Among the records below, find each line bearing the word "integer" and copy it.

--- START ---

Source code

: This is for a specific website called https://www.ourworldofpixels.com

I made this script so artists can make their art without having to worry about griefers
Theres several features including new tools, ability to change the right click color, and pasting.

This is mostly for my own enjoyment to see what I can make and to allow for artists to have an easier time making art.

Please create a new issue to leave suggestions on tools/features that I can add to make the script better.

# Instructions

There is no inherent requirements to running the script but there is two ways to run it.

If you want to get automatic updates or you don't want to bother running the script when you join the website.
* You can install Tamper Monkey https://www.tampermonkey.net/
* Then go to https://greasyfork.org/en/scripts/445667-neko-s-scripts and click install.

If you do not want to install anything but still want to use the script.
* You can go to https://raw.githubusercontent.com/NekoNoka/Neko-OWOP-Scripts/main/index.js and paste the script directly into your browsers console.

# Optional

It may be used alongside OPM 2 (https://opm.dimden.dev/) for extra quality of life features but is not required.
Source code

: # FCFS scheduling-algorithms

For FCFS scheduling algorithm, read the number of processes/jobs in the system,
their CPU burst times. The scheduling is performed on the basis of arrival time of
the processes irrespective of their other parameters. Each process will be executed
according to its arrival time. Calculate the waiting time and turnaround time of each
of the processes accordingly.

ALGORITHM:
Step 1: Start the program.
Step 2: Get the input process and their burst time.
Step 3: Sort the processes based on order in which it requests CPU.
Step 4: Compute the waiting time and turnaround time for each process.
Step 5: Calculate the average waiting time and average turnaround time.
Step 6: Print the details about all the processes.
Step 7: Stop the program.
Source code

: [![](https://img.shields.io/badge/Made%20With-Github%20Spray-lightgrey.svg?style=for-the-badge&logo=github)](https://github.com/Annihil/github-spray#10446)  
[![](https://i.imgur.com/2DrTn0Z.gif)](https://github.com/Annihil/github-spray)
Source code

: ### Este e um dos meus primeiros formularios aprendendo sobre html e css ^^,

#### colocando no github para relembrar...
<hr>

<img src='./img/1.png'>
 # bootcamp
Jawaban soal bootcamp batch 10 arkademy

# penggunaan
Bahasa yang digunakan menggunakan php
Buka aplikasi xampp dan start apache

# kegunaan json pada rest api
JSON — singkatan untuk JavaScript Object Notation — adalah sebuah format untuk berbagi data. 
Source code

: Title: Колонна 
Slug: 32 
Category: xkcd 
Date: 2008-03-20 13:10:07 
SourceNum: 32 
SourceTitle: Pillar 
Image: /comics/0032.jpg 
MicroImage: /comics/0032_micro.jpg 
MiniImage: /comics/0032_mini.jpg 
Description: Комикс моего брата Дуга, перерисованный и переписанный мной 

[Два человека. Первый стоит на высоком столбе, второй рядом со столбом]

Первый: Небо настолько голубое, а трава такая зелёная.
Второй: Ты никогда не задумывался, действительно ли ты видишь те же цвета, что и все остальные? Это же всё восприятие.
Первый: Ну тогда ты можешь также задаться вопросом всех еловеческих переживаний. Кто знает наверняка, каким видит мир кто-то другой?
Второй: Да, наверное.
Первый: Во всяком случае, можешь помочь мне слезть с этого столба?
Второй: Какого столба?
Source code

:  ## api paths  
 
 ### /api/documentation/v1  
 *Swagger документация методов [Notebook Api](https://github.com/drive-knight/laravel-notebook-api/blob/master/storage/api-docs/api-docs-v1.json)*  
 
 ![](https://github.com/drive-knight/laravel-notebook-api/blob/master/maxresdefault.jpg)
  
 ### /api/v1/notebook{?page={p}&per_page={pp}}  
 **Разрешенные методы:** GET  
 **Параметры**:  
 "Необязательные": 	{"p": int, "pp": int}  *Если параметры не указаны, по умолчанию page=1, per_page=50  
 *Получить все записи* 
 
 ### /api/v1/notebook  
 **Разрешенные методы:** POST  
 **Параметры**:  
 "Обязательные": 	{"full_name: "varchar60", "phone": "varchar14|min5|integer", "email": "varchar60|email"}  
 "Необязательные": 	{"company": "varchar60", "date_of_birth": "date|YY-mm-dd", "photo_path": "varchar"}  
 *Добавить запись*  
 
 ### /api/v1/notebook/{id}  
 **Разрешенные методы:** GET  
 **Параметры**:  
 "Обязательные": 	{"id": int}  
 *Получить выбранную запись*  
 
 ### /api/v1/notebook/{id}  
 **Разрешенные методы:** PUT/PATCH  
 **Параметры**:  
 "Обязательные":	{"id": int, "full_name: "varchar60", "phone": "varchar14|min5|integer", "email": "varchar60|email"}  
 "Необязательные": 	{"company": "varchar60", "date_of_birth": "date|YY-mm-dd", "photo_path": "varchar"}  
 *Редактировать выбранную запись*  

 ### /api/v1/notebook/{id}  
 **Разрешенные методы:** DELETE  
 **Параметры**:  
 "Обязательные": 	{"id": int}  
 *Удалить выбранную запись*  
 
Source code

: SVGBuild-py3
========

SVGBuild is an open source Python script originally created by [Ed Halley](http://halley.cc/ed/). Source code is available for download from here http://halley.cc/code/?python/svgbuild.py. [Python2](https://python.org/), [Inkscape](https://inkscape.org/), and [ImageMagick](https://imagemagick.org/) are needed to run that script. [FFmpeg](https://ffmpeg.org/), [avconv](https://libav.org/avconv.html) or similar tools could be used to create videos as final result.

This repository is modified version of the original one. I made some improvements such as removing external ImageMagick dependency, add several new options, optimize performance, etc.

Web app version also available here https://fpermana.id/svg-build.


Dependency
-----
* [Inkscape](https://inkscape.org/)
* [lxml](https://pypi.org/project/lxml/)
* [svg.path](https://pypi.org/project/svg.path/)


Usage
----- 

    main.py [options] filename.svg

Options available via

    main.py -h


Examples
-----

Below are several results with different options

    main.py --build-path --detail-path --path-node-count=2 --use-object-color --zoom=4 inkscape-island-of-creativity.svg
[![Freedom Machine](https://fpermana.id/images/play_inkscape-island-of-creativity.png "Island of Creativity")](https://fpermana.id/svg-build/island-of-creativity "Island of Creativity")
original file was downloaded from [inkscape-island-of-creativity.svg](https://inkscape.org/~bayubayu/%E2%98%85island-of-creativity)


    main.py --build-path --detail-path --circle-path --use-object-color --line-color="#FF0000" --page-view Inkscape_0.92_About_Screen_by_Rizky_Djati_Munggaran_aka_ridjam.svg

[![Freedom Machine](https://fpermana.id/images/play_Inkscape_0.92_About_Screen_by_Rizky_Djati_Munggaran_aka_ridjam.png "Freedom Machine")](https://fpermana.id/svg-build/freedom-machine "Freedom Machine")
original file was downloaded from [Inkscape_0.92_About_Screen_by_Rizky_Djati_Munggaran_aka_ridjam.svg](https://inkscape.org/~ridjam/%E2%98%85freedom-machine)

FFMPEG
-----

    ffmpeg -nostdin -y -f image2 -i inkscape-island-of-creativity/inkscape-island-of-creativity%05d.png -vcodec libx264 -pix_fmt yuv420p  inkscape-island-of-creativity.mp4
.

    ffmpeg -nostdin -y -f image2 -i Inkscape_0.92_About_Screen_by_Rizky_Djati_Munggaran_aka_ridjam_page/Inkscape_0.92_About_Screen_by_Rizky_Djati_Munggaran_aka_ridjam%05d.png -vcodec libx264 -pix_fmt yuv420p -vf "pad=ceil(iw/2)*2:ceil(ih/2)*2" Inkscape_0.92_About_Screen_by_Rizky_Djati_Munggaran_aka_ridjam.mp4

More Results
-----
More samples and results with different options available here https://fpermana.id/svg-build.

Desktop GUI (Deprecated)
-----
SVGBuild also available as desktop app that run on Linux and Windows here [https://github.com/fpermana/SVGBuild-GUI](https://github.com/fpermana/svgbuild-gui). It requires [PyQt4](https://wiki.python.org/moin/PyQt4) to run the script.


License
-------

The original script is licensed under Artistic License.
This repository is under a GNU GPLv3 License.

--- END ---

§ **Written answer**
 "Обязательные": 	{"full_name: "varchar60", "phone": "varchar14|min5|integer", "email": "varchar60|email"}  
 "Обязательные":	{"id": int, "full_name: "varchar60", "phone": "varchar14|min5|integer", "email": "varchar60|email"}  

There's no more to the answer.